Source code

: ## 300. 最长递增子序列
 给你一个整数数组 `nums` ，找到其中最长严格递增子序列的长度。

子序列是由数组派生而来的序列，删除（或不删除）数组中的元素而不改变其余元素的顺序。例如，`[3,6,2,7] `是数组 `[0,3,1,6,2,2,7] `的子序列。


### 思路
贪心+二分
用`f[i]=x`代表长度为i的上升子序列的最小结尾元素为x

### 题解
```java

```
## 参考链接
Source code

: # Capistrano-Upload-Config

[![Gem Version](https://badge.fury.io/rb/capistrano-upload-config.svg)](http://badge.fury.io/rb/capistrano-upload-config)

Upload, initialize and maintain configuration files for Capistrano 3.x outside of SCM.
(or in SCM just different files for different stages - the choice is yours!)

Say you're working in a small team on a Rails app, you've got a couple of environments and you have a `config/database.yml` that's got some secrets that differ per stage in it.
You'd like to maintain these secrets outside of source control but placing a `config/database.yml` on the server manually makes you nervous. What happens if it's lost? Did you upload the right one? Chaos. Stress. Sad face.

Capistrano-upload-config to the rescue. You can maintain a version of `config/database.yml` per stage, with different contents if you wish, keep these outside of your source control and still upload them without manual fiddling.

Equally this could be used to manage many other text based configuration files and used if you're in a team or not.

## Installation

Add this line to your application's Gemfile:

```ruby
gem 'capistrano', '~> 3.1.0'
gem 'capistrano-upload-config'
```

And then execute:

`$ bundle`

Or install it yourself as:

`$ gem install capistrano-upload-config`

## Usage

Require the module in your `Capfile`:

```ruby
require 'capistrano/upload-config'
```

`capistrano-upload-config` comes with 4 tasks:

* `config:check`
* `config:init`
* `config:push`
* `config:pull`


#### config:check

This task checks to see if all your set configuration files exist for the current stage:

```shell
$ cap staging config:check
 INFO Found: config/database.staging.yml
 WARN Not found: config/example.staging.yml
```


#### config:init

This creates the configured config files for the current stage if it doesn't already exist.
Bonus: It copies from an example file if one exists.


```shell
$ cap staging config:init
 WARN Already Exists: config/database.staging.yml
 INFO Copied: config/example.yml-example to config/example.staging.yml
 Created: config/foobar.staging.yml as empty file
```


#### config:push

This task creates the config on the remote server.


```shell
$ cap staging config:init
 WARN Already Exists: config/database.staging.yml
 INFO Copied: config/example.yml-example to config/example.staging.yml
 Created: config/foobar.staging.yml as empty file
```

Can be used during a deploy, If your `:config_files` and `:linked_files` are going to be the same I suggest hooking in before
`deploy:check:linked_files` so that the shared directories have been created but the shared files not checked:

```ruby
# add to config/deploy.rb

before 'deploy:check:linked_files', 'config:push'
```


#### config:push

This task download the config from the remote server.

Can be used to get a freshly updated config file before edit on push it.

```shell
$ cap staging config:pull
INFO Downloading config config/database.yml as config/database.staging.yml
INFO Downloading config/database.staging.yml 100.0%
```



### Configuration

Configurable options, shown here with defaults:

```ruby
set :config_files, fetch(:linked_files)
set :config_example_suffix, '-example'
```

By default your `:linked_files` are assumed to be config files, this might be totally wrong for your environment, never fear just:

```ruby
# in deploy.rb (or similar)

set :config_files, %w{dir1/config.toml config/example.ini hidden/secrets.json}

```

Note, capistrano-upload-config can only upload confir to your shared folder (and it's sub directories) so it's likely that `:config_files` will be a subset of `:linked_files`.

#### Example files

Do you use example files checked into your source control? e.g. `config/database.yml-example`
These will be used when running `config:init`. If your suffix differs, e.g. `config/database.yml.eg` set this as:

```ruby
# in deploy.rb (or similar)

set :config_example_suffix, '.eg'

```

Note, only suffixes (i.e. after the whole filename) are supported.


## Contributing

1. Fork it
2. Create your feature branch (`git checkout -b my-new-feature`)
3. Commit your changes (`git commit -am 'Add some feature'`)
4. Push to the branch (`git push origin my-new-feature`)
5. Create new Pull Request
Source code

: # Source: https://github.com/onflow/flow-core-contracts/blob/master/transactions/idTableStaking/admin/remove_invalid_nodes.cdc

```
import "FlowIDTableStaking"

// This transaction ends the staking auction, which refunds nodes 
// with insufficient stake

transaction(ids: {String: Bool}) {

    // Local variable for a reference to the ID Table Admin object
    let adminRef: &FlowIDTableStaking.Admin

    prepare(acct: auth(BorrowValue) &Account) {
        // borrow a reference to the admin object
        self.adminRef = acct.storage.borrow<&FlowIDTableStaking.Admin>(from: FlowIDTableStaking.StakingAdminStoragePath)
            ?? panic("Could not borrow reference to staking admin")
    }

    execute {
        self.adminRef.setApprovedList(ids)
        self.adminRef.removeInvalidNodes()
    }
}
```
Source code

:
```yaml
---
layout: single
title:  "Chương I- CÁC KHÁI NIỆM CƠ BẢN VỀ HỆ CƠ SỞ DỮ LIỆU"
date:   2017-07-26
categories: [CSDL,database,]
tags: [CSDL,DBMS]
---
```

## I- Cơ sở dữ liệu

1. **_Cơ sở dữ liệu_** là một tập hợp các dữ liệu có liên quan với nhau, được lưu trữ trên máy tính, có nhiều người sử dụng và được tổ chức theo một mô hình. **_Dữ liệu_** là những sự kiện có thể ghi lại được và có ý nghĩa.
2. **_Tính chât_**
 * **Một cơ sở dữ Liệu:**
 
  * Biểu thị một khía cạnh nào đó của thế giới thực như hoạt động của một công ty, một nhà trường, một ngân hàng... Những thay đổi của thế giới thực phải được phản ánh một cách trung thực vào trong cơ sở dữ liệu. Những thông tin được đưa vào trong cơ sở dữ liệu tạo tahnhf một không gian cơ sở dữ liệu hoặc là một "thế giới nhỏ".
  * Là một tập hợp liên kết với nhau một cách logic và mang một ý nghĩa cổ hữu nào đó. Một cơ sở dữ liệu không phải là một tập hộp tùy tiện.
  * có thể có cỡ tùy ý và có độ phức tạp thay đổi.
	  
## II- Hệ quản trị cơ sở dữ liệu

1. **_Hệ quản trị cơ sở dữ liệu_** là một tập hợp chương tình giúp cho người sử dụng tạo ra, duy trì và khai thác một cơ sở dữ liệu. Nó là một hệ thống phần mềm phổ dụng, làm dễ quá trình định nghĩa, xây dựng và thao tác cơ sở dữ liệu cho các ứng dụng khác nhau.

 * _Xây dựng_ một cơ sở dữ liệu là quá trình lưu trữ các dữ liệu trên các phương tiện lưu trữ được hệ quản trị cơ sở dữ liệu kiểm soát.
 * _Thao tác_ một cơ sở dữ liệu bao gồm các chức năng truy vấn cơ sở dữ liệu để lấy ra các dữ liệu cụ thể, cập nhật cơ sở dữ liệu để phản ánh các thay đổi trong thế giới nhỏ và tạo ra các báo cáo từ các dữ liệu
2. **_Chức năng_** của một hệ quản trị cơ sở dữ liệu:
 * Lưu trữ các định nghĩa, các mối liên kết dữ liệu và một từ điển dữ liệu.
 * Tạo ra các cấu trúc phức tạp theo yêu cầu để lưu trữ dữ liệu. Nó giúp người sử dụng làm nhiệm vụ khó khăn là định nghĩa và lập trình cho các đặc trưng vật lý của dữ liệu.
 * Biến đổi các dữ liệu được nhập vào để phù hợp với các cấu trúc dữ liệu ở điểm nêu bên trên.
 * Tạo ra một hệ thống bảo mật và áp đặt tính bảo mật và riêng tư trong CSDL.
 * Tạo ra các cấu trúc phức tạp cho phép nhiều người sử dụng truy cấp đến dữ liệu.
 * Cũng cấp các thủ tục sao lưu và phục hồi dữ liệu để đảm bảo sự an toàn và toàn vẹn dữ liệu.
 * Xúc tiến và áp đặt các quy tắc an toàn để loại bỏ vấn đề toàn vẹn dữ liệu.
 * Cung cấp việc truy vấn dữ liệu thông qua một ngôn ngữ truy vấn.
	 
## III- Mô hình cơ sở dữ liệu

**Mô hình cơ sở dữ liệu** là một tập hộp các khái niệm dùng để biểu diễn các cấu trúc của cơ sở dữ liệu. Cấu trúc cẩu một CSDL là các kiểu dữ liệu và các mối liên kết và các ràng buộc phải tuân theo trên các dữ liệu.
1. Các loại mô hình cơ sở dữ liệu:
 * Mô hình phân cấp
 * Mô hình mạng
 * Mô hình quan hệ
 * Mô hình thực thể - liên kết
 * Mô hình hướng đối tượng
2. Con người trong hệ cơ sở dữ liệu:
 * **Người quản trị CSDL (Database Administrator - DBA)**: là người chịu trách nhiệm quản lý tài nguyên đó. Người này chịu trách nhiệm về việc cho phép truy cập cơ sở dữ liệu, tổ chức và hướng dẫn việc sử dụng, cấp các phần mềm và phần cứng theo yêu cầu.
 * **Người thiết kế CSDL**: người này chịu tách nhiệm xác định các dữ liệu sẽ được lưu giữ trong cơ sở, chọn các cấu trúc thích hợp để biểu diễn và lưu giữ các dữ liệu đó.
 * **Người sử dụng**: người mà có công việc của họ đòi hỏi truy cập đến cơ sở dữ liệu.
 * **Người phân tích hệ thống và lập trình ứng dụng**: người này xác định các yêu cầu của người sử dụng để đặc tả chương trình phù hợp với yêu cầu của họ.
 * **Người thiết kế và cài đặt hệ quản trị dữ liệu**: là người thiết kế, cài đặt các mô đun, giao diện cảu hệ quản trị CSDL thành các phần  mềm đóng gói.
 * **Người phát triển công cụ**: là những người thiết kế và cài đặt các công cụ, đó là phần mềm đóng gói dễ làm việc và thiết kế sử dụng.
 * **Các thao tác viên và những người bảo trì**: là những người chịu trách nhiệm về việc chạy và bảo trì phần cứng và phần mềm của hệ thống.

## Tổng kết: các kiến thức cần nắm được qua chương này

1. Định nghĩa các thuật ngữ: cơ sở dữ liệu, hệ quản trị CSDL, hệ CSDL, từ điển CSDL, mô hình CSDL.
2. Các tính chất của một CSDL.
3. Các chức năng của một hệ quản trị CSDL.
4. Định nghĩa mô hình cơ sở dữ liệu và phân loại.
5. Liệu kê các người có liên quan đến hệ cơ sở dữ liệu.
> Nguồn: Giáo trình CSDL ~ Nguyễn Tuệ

· · ·

Task details — Show every line from the entries above in which "cứng" appears.

Finished exercise —
 * **Người quản trị CSDL (Database Administrator - DBA)**: là người chịu trách nhiệm quản lý tài nguyên đó. Người này chịu trách nhiệm về việc cho phép truy cập cơ sở dữ liệu, tổ chức và hướng dẫn việc sử dụng, cấp các phần mềm và phần cứng theo yêu cầu.
 * **Các thao tác viên và những người bảo trì**: là những người chịu trách nhiệm về việc chạy và bảo trì phần cứng và phần mềm của hệ thống.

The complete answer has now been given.